<<<<

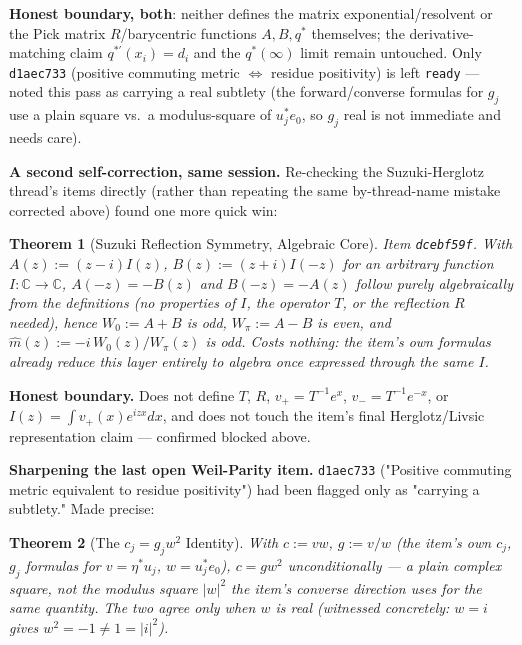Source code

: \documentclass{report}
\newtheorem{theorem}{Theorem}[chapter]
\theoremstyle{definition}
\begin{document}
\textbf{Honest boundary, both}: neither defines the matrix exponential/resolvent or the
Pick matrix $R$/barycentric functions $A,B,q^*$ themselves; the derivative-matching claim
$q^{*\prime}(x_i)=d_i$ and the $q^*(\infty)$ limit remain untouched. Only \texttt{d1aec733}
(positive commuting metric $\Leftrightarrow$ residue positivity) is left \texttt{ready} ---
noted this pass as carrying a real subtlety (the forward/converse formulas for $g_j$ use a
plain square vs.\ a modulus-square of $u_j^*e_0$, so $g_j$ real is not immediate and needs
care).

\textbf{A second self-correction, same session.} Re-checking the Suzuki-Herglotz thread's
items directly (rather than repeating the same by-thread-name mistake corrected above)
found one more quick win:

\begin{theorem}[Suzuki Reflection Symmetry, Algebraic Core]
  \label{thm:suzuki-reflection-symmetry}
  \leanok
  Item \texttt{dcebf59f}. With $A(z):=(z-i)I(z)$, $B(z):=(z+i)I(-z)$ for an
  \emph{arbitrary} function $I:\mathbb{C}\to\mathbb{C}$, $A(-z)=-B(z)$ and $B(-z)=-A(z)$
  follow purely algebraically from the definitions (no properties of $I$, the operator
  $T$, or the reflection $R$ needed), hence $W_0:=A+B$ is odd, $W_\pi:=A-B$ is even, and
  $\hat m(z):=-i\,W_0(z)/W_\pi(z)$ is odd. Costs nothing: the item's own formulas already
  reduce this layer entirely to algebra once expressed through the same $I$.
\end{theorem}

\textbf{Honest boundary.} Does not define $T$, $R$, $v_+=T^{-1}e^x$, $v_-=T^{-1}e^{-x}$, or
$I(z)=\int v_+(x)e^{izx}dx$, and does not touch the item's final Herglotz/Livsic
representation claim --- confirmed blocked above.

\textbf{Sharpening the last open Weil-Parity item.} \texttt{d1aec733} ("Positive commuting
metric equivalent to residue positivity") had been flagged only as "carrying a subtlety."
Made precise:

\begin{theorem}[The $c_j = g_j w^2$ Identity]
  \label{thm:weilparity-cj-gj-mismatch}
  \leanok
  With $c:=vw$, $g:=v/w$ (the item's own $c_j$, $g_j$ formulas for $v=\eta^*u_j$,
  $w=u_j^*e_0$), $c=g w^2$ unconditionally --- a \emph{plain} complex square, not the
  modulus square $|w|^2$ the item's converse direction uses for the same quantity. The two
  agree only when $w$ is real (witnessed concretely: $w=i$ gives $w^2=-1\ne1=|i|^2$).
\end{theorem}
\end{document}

>>>>

Work required:
All of the records need to be restated word for word, but not the pictures.

The answer:
Source code

: \documentclass{report}
\newtheorem{theorem}{Theorem}[chapter]
\theoremstyle{definition}
\begin{document}
\textbf{Honest boundary, both}: neither defines the matrix exponential/resolvent or the
Pick matrix $R$/barycentric functions $A,B,q^*$ themselves; the derivative-matching claim
$q^{*\prime}(x_i)=d_i$ and the $q^*(\infty)$ limit remain untouched. Only \texttt{d1aec733}
(positive commuting metric $\Leftrightarrow$ residue positivity) is left \texttt{ready} ---
noted this pass as carrying a real subtlety (the forward/converse formulas for $g_j$ use a
plain square vs.\ a modulus-square of $u_j^*e_0$, so $g_j$ real is not immediate and needs
care).

\textbf{A second self-correction, same session.} Re-checking the Suzuki-Herglotz thread's
items directly (rather than repeating the same by-thread-name mistake corrected above)
found one more quick win:

\begin{theorem}[Suzuki Reflection Symmetry, Algebraic Core]
  \label{thm:suzuki-reflection-symmetry}
  \leanok
  Item \texttt{dcebf59f}. With $A(z):=(z-i)I(z)$, $B(z):=(z+i)I(-z)$ for an
  \emph{arbitrary} function $I:\mathbb{C}\to\mathbb{C}$, $A(-z)=-B(z)$ and $B(-z)=-A(z)$
  follow purely algebraically from the definitions (no properties of $I$, the operator
  $T$, or the reflection $R$ needed), hence $W_0:=A+B$ is odd, $W_\pi:=A-B$ is even, and
  $\hat m(z):=-i\,W_0(z)/W_\pi(z)$ is odd. Costs nothing: the item's own formulas already
  reduce this layer entirely to algebra once expressed through the same $I$.
\end{theorem}

\textbf{Honest boundary.} Does not define $T$, $R$, $v_+=T^{-1}e^x$, $v_-=T^{-1}e^{-x}$, or
$I(z)=\int v_+(x)e^{izx}dx$, and does not touch the item's final Herglotz/Livsic
representation claim --- confirmed blocked above.

\textbf{Sharpening the last open Weil-Parity item.} \texttt{d1aec733} ("Positive commuting
metric equivalent to residue positivity") had been flagged only as "carrying a subtlety."
Made precise:

\begin{theorem}[The $c_j = g_j w^2$ Identity]
  \label{thm:weilparity-cj-gj-mismatch}
  \leanok
  With $c:=vw$, $g:=v/w$ (the item's own $c_j$, $g_j$ formulas for $v=\eta^*u_j$,
  $w=u_j^*e_0$), $c=g w^2$ unconditionally --- a \emph{plain} complex square, not the
  modulus square $|w|^2$ the item's converse direction uses for the same quantity. The two
  agree only when $w$ is real (witnessed concretely: $w=i$ gives $w^2=-1\ne1=|i|^2$).
\end{theorem}
\end{document}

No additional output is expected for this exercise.